But we’ll get to the seagulls later. Mothers’ Day 2018 in Canberra was pretty low key which is just how I wanted it: a chance to sleep in, teach Spider Boy how to make my breakfast (after he ran into my room at a reasonable hour to give me a beautiful card and origami box he’d made) go to Bunnings for a sausage sandwich and some double-sided wall adhesive, and a little walk and coffee by the lake. There were no seagulls. But there were chips, and former-Sydneysider Spider Boy commented how lovely it was to eat chips by the sea, while lakeside at Kingston Foreshore. I knew what he meant. But just as well we weren’t by the sea in Sydney, after what I heard next…

On the way home from our pleasant little lakeside stroll, my sister Senorita Margarita called to report a savage seagull incident in the Harbour city. She and my mum had decided to take a ferry from Rose Bay to Circular Quay and enjoy some fish and chips by the water. According to the Senorita, just as Mum was about to tuck in to her seafood lunch, fish on fork on its way to her mouth, a seagull swooped in, stole the fork from under her nose, slapping her in the cheek with its wing as it flew off, fork in beak with the fish still attached. Then it ate the fish and dropped the cutlery on the ground. Not only a violent thief, but a tosser!

As my sister recounted mum’s seagull encounter over the phone we both started laughing at the sheer gall of the gull, but then I was laughing so hard I nearly ran the car off Yamba drive. My laughter was hypercritical, considering I got annoyed when Spider Boy laughed at me spilling my flat white on my new felt winter hat that very afternoon (and in case you’ve got a mental picture, I wasn’t wearing my hat at the time)

The Senorita reminded me of another seagull event at the Quay a few years ago, when one decided to move into her lustrous blonde curls during her lunch break, while its seagull sidekick did a fly-by and took a bite of her sandwich as she brought it to her mouth. Yes, the Circular Quay seagulls are particularly bold.

Later that day after hearing about Mum’s seagull drama,  I rang my dad.

Dad, who has recently moved to the Blue Mountains just west of Sydney, had ventured back to the East for the weekend. We swapped stories about our Sundays. He complained about Sydney traffic, Sydney queues, Sydney prices, Sydney attitude and annoying and expensive Lexuses and Range Rovers in Centennial Park, and how he’s so happy that’s all behind him now that he’s moved to the Mountains. (I must admit, I do love being able to visit him there.) And then I told Dad about my peaceful Mothers’ Day in Canberra, and about my Mother’s not-so-peaceful day in Sydney.

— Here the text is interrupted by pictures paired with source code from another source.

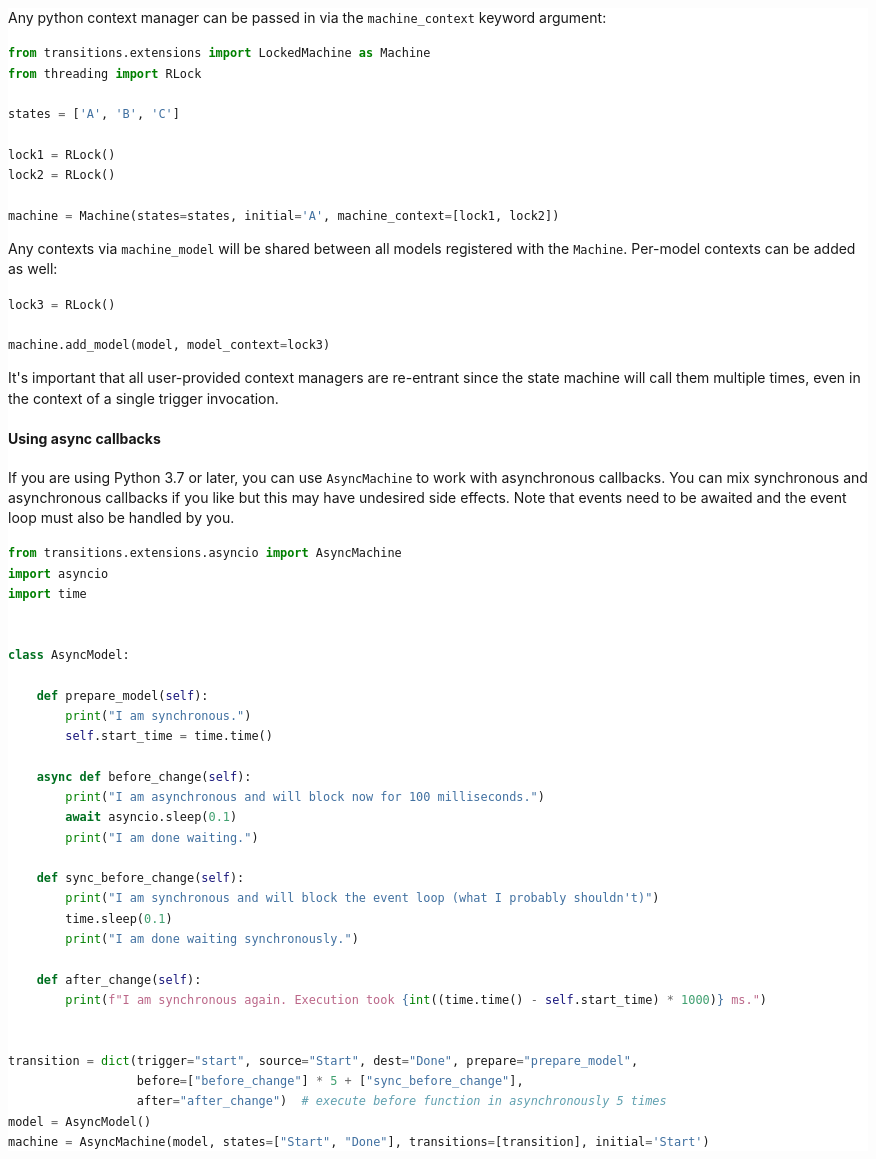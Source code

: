 Any python context manager can be passed in via the `machine_context` keyword argument:

```python
from transitions.extensions import LockedMachine as Machine
from threading import RLock

states = ['A', 'B', 'C']

lock1 = RLock()
lock2 = RLock()

machine = Machine(states=states, initial='A', machine_context=[lock1, lock2])
```

Any contexts via `machine_model` will be shared between all models registered with the `Machine`.
Per-model contexts can be added as well:

```python
lock3 = RLock()

machine.add_model(model, model_context=lock3)
```

It's important that all user-provided context managers are re-entrant since the state machine will call them multiple
times, even in the context of a single trigger invocation.


#### <a name="async"></a> Using async callbacks

If you are using Python 3.7 or later, you can use `AsyncMachine` to work with asynchronous callbacks.
You can mix synchronous and asynchronous callbacks if you like but this may have undesired side effects.
Note that events need to be awaited and the event loop must also be handled by you.

```python
from transitions.extensions.asyncio import AsyncMachine
import asyncio
import time


class AsyncModel:

    def prepare_model(self):
        print("I am synchronous.")
        self.start_time = time.time()

    async def before_change(self):
        print("I am asynchronous and will block now for 100 milliseconds.")
        await asyncio.sleep(0.1)
        print("I am done waiting.")

    def sync_before_change(self):
        print("I am synchronous and will block the event loop (what I probably shouldn't)")
        time.sleep(0.1)
        print("I am done waiting synchronously.")

    def after_change(self):
        print(f"I am synchronous again. Execution took {int((time.time() - self.start_time) * 1000)} ms.")


transition = dict(trigger="start", source="Start", dest="Done", prepare="prepare_model",
                  before=["before_change"] * 5 + ["sync_before_change"],
                  after="after_change")  # execute before function in asynchronously 5 times
model = AsyncModel()
machine = AsyncMachine(model, states=["Start", "Done"], transitions=[transition], initial='Start')
```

While relating the story of the savage seagulls at Circular Quay, it occured to me the Seagulls were just like Sydney itself… they were, in fact, very Sydney seagulls.

“Yes!” agreed Dad. “That’s exactly what they are – Very. Sydney. Seagulls!”

In May 2014, I blogged about a family outing where we experienced another particularly rude seagull event coupled with terrible service from an ice-cream vendor. Here’s an edited version of Sunday drive: savage seagulls, snakes and service with a snarl

My sister Senorita Margarita, Mum Spider Boy and I decided on a nice low-key beach area. So not Bondi. We drove south and ended up at Botany Bay.

We bought fish and chips and made our way down to the little beach facing the airport runways. There was lots of interesting things to look at, and balmy weather considering it was May.

We perched on the wall of an elevated garden bed since all the benches were taken. Suddenly, A flock of seagulls descended. Spider Boy wanted to run, run so far away (sorry, any chance to bring up the 80s).

Spider Boy was edgy. He tensed as the seagulls squawked and edged closer to his lunch. “Should I give them some lunch?” He asked, obviously hoping that feeding them would make them go away.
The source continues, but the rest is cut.